Er reichte ihr einen Becher Wasser. »Da Ihr Euch Eures Berufes wegen bestens mit Symbolik auskennt, dachte ich …« Er zog ein Papier aus seiner Kutte, zögerte jedoch, es ihr zu übergeben.
»Vielleicht ist jetzt nicht der richtige Zeitpunkt für meine Fragen.«
»Normalerweise nicht«, stimmte sie zu. »Aber wie Ihr schon sagtet: Was ist schon normal an unserer Situation? Also bitte, zeigt mir, was Ihr da in der Hand habt.«
Er übergab ihr die Zeichnung, und sie verstand sofort sein Problem. Ein Laie konnte in diesen wenigen Strichen nichts anderes sehen als ein schlecht gemaltes Dreieck oder einen Schild. Und im Grunde war es ja auch nur ein Schild – wenn auch eines, das sprechen konnte.

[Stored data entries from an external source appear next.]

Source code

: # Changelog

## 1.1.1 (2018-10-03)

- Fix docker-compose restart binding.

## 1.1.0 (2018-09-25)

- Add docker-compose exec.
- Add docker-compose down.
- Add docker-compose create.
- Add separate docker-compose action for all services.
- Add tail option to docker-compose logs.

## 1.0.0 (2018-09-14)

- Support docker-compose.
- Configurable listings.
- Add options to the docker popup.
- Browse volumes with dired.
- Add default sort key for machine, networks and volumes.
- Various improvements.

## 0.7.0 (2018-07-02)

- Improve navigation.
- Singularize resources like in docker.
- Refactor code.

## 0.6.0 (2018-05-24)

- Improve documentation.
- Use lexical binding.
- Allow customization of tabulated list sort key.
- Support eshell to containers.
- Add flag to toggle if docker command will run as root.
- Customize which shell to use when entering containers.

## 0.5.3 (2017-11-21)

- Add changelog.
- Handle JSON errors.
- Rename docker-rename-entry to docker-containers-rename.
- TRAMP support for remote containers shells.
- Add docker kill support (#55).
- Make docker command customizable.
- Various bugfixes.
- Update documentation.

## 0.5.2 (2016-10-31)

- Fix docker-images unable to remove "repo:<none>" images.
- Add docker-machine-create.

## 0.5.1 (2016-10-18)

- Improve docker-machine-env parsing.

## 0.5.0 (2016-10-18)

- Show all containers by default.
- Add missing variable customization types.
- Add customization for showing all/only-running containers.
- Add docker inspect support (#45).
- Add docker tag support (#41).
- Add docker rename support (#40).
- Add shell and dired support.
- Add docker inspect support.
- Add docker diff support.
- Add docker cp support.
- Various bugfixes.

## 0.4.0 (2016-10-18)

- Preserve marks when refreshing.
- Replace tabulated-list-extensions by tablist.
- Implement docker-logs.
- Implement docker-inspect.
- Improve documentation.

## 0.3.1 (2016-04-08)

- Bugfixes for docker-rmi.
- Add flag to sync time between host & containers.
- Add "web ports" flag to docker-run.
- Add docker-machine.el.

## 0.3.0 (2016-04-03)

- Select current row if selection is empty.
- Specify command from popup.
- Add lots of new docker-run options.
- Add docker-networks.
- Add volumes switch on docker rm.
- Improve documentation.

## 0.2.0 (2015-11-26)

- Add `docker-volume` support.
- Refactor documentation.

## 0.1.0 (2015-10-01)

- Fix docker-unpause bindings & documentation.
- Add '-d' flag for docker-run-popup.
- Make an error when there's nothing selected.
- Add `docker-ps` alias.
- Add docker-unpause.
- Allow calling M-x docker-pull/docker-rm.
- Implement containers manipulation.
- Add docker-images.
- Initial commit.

»Schilde«, erklärte sie, »werden einerseits als Symbole der Gewalt verwendet. Wo in der Malerei ein Schild auftaucht, spielen sich Kriege und Kämpfe ab.«
»Heißt das, jemand erklärt wem auch immer den Krieg?«
»So ohne Weiteres kann ich das nicht sagen. Reicht Ihr mir bitte dieses Buch dort? Es enthält gängige Symbole, vor allem geistliche, aber auch einige weltliche, beispielsweise von Zünften.«
Sie blätterte eine Weile und fand ihre Vermutung bestätigt. »Ein leerer Schild ist hier nicht als Symbol verzeichnet. Um Euch weiterzuhelfen, müsste ich wissen, in welchem Zusammenhang das Zeichen auftauchte. Wo habt Ihr es gefunden? Auf diesem Papier? Oder an eine Wand gemalt?«
»Es war …« Sandro zögerte. »Das ist eine heikle Sache, ich weiß nicht, ob ich Euch jetzt davon ….«
»Wo?«, unterbrach Antonia ihn.
»Man fand es auf dem Rücken des Bischofs.«
Antonia trank einen Schluck Wasser und rieb sich den Hals, der noch immer schmerzte. »Ich verstehe«, flüsterte sie. »Nun, man könnte den Schild tatsächlich als eine Kriegserklärung ansehen. Andererseits ist ein Schild keine Angriffswaffe, man verteidigt sich damit, wehrt Schläge ab.«
»Also Widerstand?«
»Rache oder Widerstand«, sagte sie. »Da ist aber noch etwas anderes: Schilde sind der traditionelle Rahmen von Wappen. So wie man einen Bilderrahmen um ein Gemälde zieht, so zieht man einen Schild um ein Wappen. Das Wappen selbst wiederum verkörpert die Ehre einer Familie oder einer Zunft.«
»Aber dieser Schild trägt kein Wappen.«
»Darauf will ich hinaus. Das Fehlen eines Wappens könnte darauf hindeuten, dass der Täter seine Ehre verloren hat.«
Ein langes Schweigen folgte. Sandro lief, den Blick nach innen gerichtet, ein paar Schritte durch das Atelier. Antonia beobachtete ihn dabei, wie er sich das schlecht rasierte Kinn rieb, wie seine Hände sich kurz in die Haare vergruben, wie er nachdenklich auf das Papier starrte. Erst jetzt fiel ihr auf, worin das Vertraute, das sie bei ihrer ersten Begegnung an ihm bemerkt hatte, bestand. Wenn er nachdenklich war, hatte Sandro eine entfernte Ähnlichkeit mit Matthias. Natürlich war er ein ganz anderer Typus: die schmalen Augenbrauen, der beim Nachdenken leicht geöffnete Mund, die dunklen, italienischen Augen – das alles hatte nichts mit Matthias zu tun. Doch die in Falten gelegte Stirn und der vornehme Ernst erinnerten Antonia stark an ihren Jugendfreund.
Plötzlich entstand in der Gasse vor dem Palazzo Rosato ein Tumult. Das aufgeregte Rufen und Wispern etlicher Menschen drang bis ins Atelier hinauf, und ihre vorübereilenden Schritte kündigten irgendeine Sensation an.